### What the task asks
Your answer must be the records below repeated word for word, with no pictures in it.
(Beginning of Records supplied)
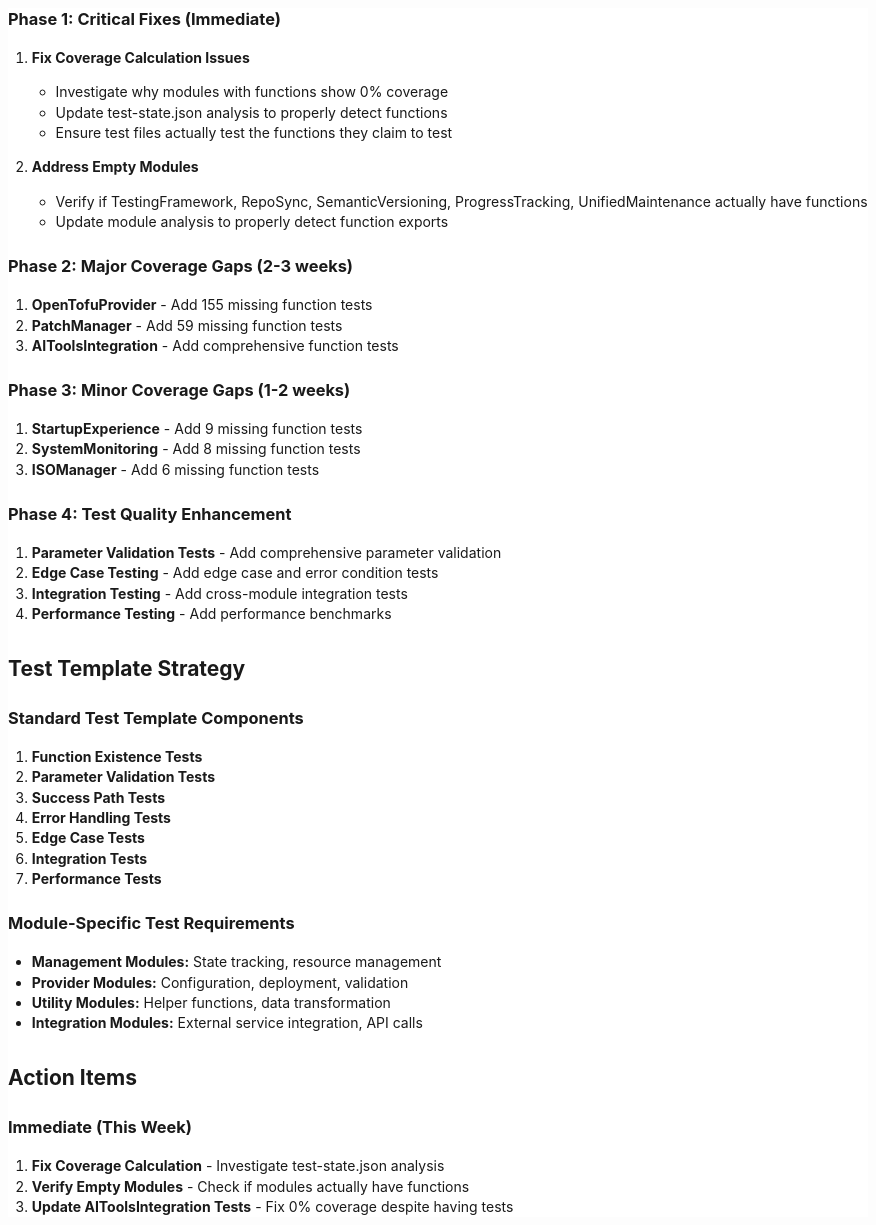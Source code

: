 ### Phase 1: Critical Fixes (Immediate)
1. **Fix Coverage Calculation Issues**
   - Investigate why modules with functions show 0% coverage
   - Update test-state.json analysis to properly detect functions
   - Ensure test files actually test the functions they claim to test

2. **Address Empty Modules**
   - Verify if TestingFramework, RepoSync, SemanticVersioning, ProgressTracking, UnifiedMaintenance actually have functions
   - Update module analysis to properly detect function exports

### Phase 2: Major Coverage Gaps (2-3 weeks)
1. **OpenTofuProvider** - Add 155 missing function tests
2. **PatchManager** - Add 59 missing function tests
3. **AIToolsIntegration** - Add comprehensive function tests

### Phase 3: Minor Coverage Gaps (1-2 weeks)
1. **StartupExperience** - Add 9 missing function tests
2. **SystemMonitoring** - Add 8 missing function tests
3. **ISOManager** - Add 6 missing function tests

### Phase 4: Test Quality Enhancement
1. **Parameter Validation Tests** - Add comprehensive parameter validation
2. **Edge Case Testing** - Add edge case and error condition tests
3. **Integration Testing** - Add cross-module integration tests
4. **Performance Testing** - Add performance benchmarks

## Test Template Strategy

### Standard Test Template Components
1. **Function Existence Tests**
2. **Parameter Validation Tests**
3. **Success Path Tests**
4. **Error Handling Tests**
5. **Edge Case Tests**
6. **Integration Tests**
7. **Performance Tests**

### Module-Specific Test Requirements
- **Management Modules:** State tracking, resource management
- **Provider Modules:** Configuration, deployment, validation
- **Utility Modules:** Helper functions, data transformation
- **Integration Modules:** External service integration, API calls

## Action Items

### Immediate (This Week)
1. **Fix Coverage Calculation** - Investigate test-state.json analysis
2. **Verify Empty Modules** - Check if modules actually have functions
3. **Update AIToolsIntegration Tests** - Fix 0% coverage despite having tests

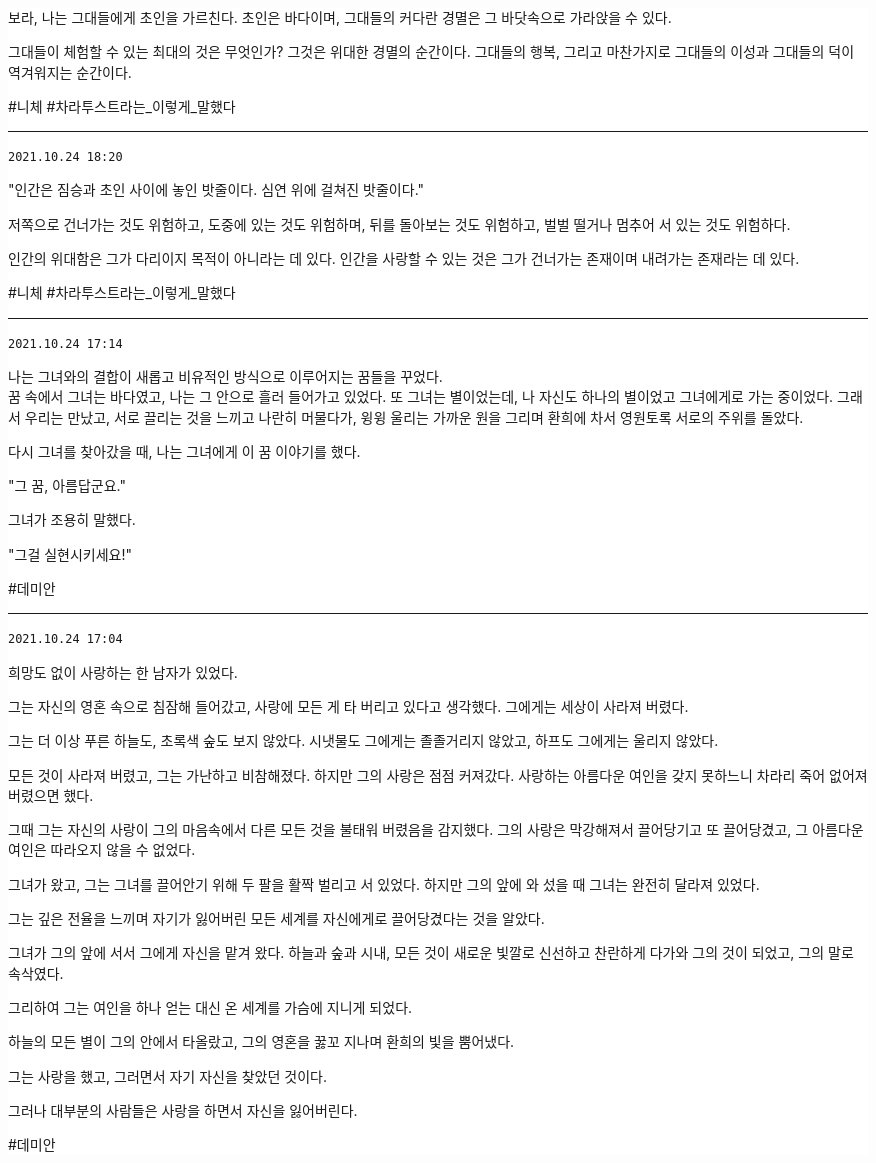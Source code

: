 보라, 나는 그대들에게 초인을 가르친다. 초인은 바다이며, 그대들의 커다란 경멸은 그 바닷속으로 가라앉을 수 있다.  
  
그대들이 체험할 수 있는 최대의 것은 무엇인가? 그것은 위대한 경멸의 순간이다. 그대들의 행복, 그리고 마찬가지로 그대들의 이성과 그대들의 덕이 역겨워지는 순간이다.  

#니체 #차라투스트라는_이렇게_말했다 

***
`2021.10.24 18:20`

"인간은 짐승과 초인 사이에 놓인 밧줄이다. 심연 위에 걸쳐진 밧줄이다."  
  
저쪽으로 건너가는 것도 위험하고, 도중에 있는 것도 위험하며, 뒤를 돌아보는 것도 위험하고, 벌벌 떨거나 멈추어 서 있는 것도 위험하다.  
  
인간의 위대함은 그가 다리이지 목적이 아니라는 데 있다. 인간을 사랑할 수 있는 것은 그가 건너가는 존재이며 내려가는 존재라는 데 있다.  
  
#니체 #차라투스트라는_이렇게_말했다

***
`2021.10.24 17:14`

나는 그녀와의 결합이 새롭고 비유적인 방식으로 이루어지는 꿈들을 꾸었다.  
꿈 속에서 그녀는 바다였고, 나는 그 안으로 흘러 들어가고 있었다. 또 그녀는 별이었는데, 나 자신도 하나의 별이었고 그녀에게로 가는 중이었다. 그래서 우리는 만났고, 서로 끌리는 것을 느끼고 나란히 머물다가, 윙윙 울리는 가까운 원을 그리며 환희에 차서 영원토록 서로의 주위를 돌았다.  
  
다시 그녀를 찾아갔을 때, 나는 그녀에게 이 꿈 이야기를 했다.  
  
"그 꿈, 아름답군요."  
  
그녀가 조용히 말했다.  
  
"그걸 실현시키세요!"

#데미안 

***
`2021.10.24 17:04`

희망도 없이 사랑하는 한 남자가 있었다.  
  
그는 자신의 영혼 속으로 침잠해 들어갔고, 사랑에 모든 게 타 버리고 있다고 생각했다. 그에게는 세상이 사라져 버렸다.  
  
그는 더 이상 푸른 하늘도, 초록색 숲도 보지 않았다. 시냇물도 그에게는 졸졸거리지 않았고, 하프도 그에게는 울리지 않았다.  
  
모든 것이 사라져 버렸고, 그는 가난하고 비참해졌다. 하지만 그의 사랑은 점점 커져갔다. 사랑하는 아름다운 여인을 갖지 못하느니 차라리 죽어 없어져 버렸으면 했다.  
  
그때 그는 자신의 사랑이 그의 마음속에서 다른 모든 것을 불태워 버렸음을 감지했다. 그의 사랑은 막강해져서 끌어당기고 또 끌어당겼고, 그 아름다운 여인은 따라오지 않을 수 없었다.  
  
그녀가 왔고, 그는 그녀를 끌어안기 위해 두 팔을 활짝 벌리고 서 있었다. 하지만 그의 앞에 와 섰을 때 그녀는 완전히 달라져 있었다.  
  
그는 깊은 전율을 느끼며 자기가 잃어버린 모든 세계를 자신에게로 끌어당겼다는 것을 알았다.  
  
그녀가 그의 앞에 서서 그에게 자신을 맡겨 왔다. 하늘과 숲과 시내, 모든 것이 새로운 빛깔로 신선하고 찬란하게 다가와 그의 것이 되었고, 그의 말로 속삭였다.  
  
그리하여 그는 여인을 하나 얻는 대신 온 세계를 가슴에 지니게 되었다.  
  
하늘의 모든 별이 그의 안에서 타올랐고, 그의 영혼을 꿇꼬 지나며 환희의 빛을 뿜어냈다.  
  
그는 사랑을 했고, 그러면서 자기 자신을 찾았던 것이다.  
  
그러나 대부분의 사람들은 사랑을 하면서 자신을 잃어버린다.

#데미안 
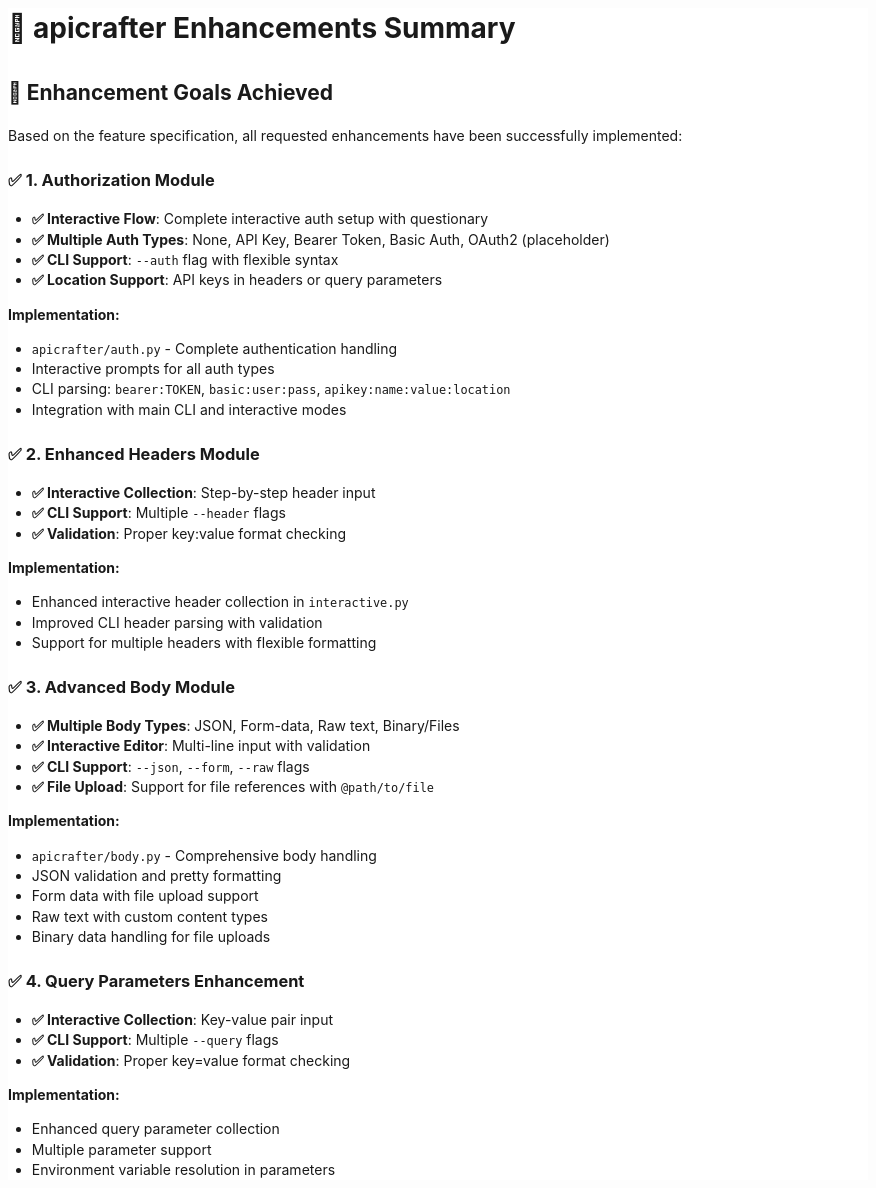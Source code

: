 # 🚀 apicrafter Enhancements Summary

## 🎯 Enhancement Goals Achieved

Based on the feature specification, all requested enhancements have been successfully implemented:

### ✅ 1. Authorization Module
- **✅ Interactive Flow**: Complete interactive auth setup with questionary
- **✅ Multiple Auth Types**: None, API Key, Bearer Token, Basic Auth, OAuth2 (placeholder)
- **✅ CLI Support**: `--auth` flag with flexible syntax
- **✅ Location Support**: API keys in headers or query parameters

**Implementation:**
- `apicrafter/auth.py` - Complete authentication handling
- Interactive prompts for all auth types
- CLI parsing: `bearer:TOKEN`, `basic:user:pass`, `apikey:name:value:location`
- Integration with main CLI and interactive modes

### ✅ 2. Enhanced Headers Module
- **✅ Interactive Collection**: Step-by-step header input
- **✅ CLI Support**: Multiple `--header` flags
- **✅ Validation**: Proper key:value format checking

**Implementation:**
- Enhanced interactive header collection in `interactive.py`
- Improved CLI header parsing with validation
- Support for multiple headers with flexible formatting

### ✅ 3. Advanced Body Module
- **✅ Multiple Body Types**: JSON, Form-data, Raw text, Binary/Files
- **✅ Interactive Editor**: Multi-line input with validation
- **✅ CLI Support**: `--json`, `--form`, `--raw` flags
- **✅ File Upload**: Support for file references with `@path/to/file`

**Implementation:**
- `apicrafter/body.py` - Comprehensive body handling
- JSON validation and pretty formatting
- Form data with file upload support
- Raw text with custom content types
- Binary data handling for file uploads

### ✅ 4. Query Parameters Enhancement
- **✅ Interactive Collection**: Key-value pair input
- **✅ CLI Support**: Multiple `--query` flags
- **✅ Validation**: Proper key=value format checking

**Implementation:**
- Enhanced query parameter collection
- Multiple parameter support
- Environment variable resolution in parameters
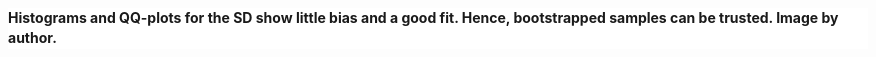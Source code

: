 
**Histograms and QQ-plots for the SD show little bias and a good fit. Hence, bootstrapped samples can be trusted. Image by author.**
(End of Records supplied)
### Solution below
Source code

: ### Phase 1: Critical Fixes (Immediate)
1. **Fix Coverage Calculation Issues**
   - Investigate why modules with functions show 0% coverage
   - Update test-state.json analysis to properly detect functions
   - Ensure test files actually test the functions they claim to test

2. **Address Empty Modules**
   - Verify if TestingFramework, RepoSync, SemanticVersioning, ProgressTracking, UnifiedMaintenance actually have functions
   - Update module analysis to properly detect function exports

### Phase 2: Major Coverage Gaps (2-3 weeks)
1. **OpenTofuProvider** - Add 155 missing function tests
2. **PatchManager** - Add 59 missing function tests
3. **AIToolsIntegration** - Add comprehensive function tests

### Phase 3: Minor Coverage Gaps (1-2 weeks)
1. **StartupExperience** - Add 9 missing function tests
2. **SystemMonitoring** - Add 8 missing function tests
3. **ISOManager** - Add 6 missing function tests

### Phase 4: Test Quality Enhancement
1. **Parameter Validation Tests** - Add comprehensive parameter validation
2. **Edge Case Testing** - Add edge case and error condition tests
3. **Integration Testing** - Add cross-module integration tests
4. **Performance Testing** - Add performance benchmarks

## Test Template Strategy

### Standard Test Template Components
1. **Function Existence Tests**
2. **Parameter Validation Tests**
3. **Success Path Tests**
4. **Error Handling Tests**
5. **Edge Case Tests**
6. **Integration Tests**
7. **Performance Tests**

### Module-Specific Test Requirements
- **Management Modules:** State tracking, resource management
- **Provider Modules:** Configuration, deployment, validation
- **Utility Modules:** Helper functions, data transformation
- **Integration Modules:** External service integration, API calls

## Action Items

### Immediate (This Week)
1. **Fix Coverage Calculation** - Investigate test-state.json analysis
2. **Verify Empty Modules** - Check if modules actually have functions
3. **Update AIToolsIntegration Tests** - Fix 0% coverage despite having tests

Source code

: 보라, 나는 그대들에게 초인을 가르친다. 초인은 바다이며, 그대들의 커다란 경멸은 그 바닷속으로 가라앉을 수 있다.  
  
그대들이 체험할 수 있는 최대의 것은 무엇인가? 그것은 위대한 경멸의 순간이다. 그대들의 행복, 그리고 마찬가지로 그대들의 이성과 그대들의 덕이 역겨워지는 순간이다.  

#니체 #차라투스트라는_이렇게_말했다 

***
`2021.10.24 18:20`

"인간은 짐승과 초인 사이에 놓인 밧줄이다. 심연 위에 걸쳐진 밧줄이다."  
  
저쪽으로 건너가는 것도 위험하고, 도중에 있는 것도 위험하며, 뒤를 돌아보는 것도 위험하고, 벌벌 떨거나 멈추어 서 있는 것도 위험하다.  
  
인간의 위대함은 그가 다리이지 목적이 아니라는 데 있다. 인간을 사랑할 수 있는 것은 그가 건너가는 존재이며 내려가는 존재라는 데 있다.  
  
#니체 #차라투스트라는_이렇게_말했다

***
`2021.10.24 17:14`

나는 그녀와의 결합이 새롭고 비유적인 방식으로 이루어지는 꿈들을 꾸었다.  
꿈 속에서 그녀는 바다였고, 나는 그 안으로 흘러 들어가고 있었다. 또 그녀는 별이었는데, 나 자신도 하나의 별이었고 그녀에게로 가는 중이었다. 그래서 우리는 만났고, 서로 끌리는 것을 느끼고 나란히 머물다가, 윙윙 울리는 가까운 원을 그리며 환희에 차서 영원토록 서로의 주위를 돌았다.  
  
다시 그녀를 찾아갔을 때, 나는 그녀에게 이 꿈 이야기를 했다.  
  
"그 꿈, 아름답군요."  
  
그녀가 조용히 말했다.  
  
"그걸 실현시키세요!"

#데미안 

***
`2021.10.24 17:04`

희망도 없이 사랑하는 한 남자가 있었다.  
  
그는 자신의 영혼 속으로 침잠해 들어갔고, 사랑에 모든 게 타 버리고 있다고 생각했다. 그에게는 세상이 사라져 버렸다.  
  
그는 더 이상 푸른 하늘도, 초록색 숲도 보지 않았다. 시냇물도 그에게는 졸졸거리지 않았고, 하프도 그에게는 울리지 않았다.  
  
모든 것이 사라져 버렸고, 그는 가난하고 비참해졌다. 하지만 그의 사랑은 점점 커져갔다. 사랑하는 아름다운 여인을 갖지 못하느니 차라리 죽어 없어져 버렸으면 했다.  
  
그때 그는 자신의 사랑이 그의 마음속에서 다른 모든 것을 불태워 버렸음을 감지했다. 그의 사랑은 막강해져서 끌어당기고 또 끌어당겼고, 그 아름다운 여인은 따라오지 않을 수 없었다.  
  
그녀가 왔고, 그는 그녀를 끌어안기 위해 두 팔을 활짝 벌리고 서 있었다. 하지만 그의 앞에 와 섰을 때 그녀는 완전히 달라져 있었다.  
  
그는 깊은 전율을 느끼며 자기가 잃어버린 모든 세계를 자신에게로 끌어당겼다는 것을 알았다.  
  
그녀가 그의 앞에 서서 그에게 자신을 맡겨 왔다. 하늘과 숲과 시내, 모든 것이 새로운 빛깔로 신선하고 찬란하게 다가와 그의 것이 되었고, 그의 말로 속삭였다.  
  
그리하여 그는 여인을 하나 얻는 대신 온 세계를 가슴에 지니게 되었다.  
  
하늘의 모든 별이 그의 안에서 타올랐고, 그의 영혼을 꿇꼬 지나며 환희의 빛을 뿜어냈다.  
  
그는 사랑을 했고, 그러면서 자기 자신을 찾았던 것이다.  
  
그러나 대부분의 사람들은 사랑을 하면서 자신을 잃어버린다.

#데미안 
Source code

: # 🚀 apicrafter Enhancements Summary

## 🎯 Enhancement Goals Achieved

Based on the feature specification, all requested enhancements have been successfully implemented:

### ✅ 1. Authorization Module
- **✅ Interactive Flow**: Complete interactive auth setup with questionary
- **✅ Multiple Auth Types**: None, API Key, Bearer Token, Basic Auth, OAuth2 (placeholder)
- **✅ CLI Support**: `--auth` flag with flexible syntax
- **✅ Location Support**: API keys in headers or query parameters

**Implementation:**
- `apicrafter/auth.py` - Complete authentication handling
- Interactive prompts for all auth types
- CLI parsing: `bearer:TOKEN`, `basic:user:pass`, `apikey:name:value:location`
- Integration with main CLI and interactive modes

### ✅ 2. Enhanced Headers Module
- **✅ Interactive Collection**: Step-by-step header input
- **✅ CLI Support**: Multiple `--header` flags
- **✅ Validation**: Proper key:value format checking

**Implementation:**
- Enhanced interactive header collection in `interactive.py`
- Improved CLI header parsing with validation
- Support for multiple headers with flexible formatting

### ✅ 3. Advanced Body Module
- **✅ Multiple Body Types**: JSON, Form-data, Raw text, Binary/Files
- **✅ Interactive Editor**: Multi-line input with validation
- **✅ CLI Support**: `--json`, `--form`, `--raw` flags
- **✅ File Upload**: Support for file references with `@path/to/file`

**Implementation:**
- `apicrafter/body.py` - Comprehensive body handling
- JSON validation and pretty formatting
- Form data with file upload support
- Raw text with custom content types
- Binary data handling for file uploads

### ✅ 4. Query Parameters Enhancement
- **✅ Interactive Collection**: Key-value pair input
- **✅ CLI Support**: Multiple `--query` flags
- **✅ Validation**: Proper key=value format checking

**Implementation:**
- Enhanced query parameter collection
- Multiple parameter support
- Environment variable resolution in parameters
Source code

: 
**Histograms and QQ-plots for the SD show little bias and a good fit. Hence, bootstrapped samples can be trusted. Image by author.**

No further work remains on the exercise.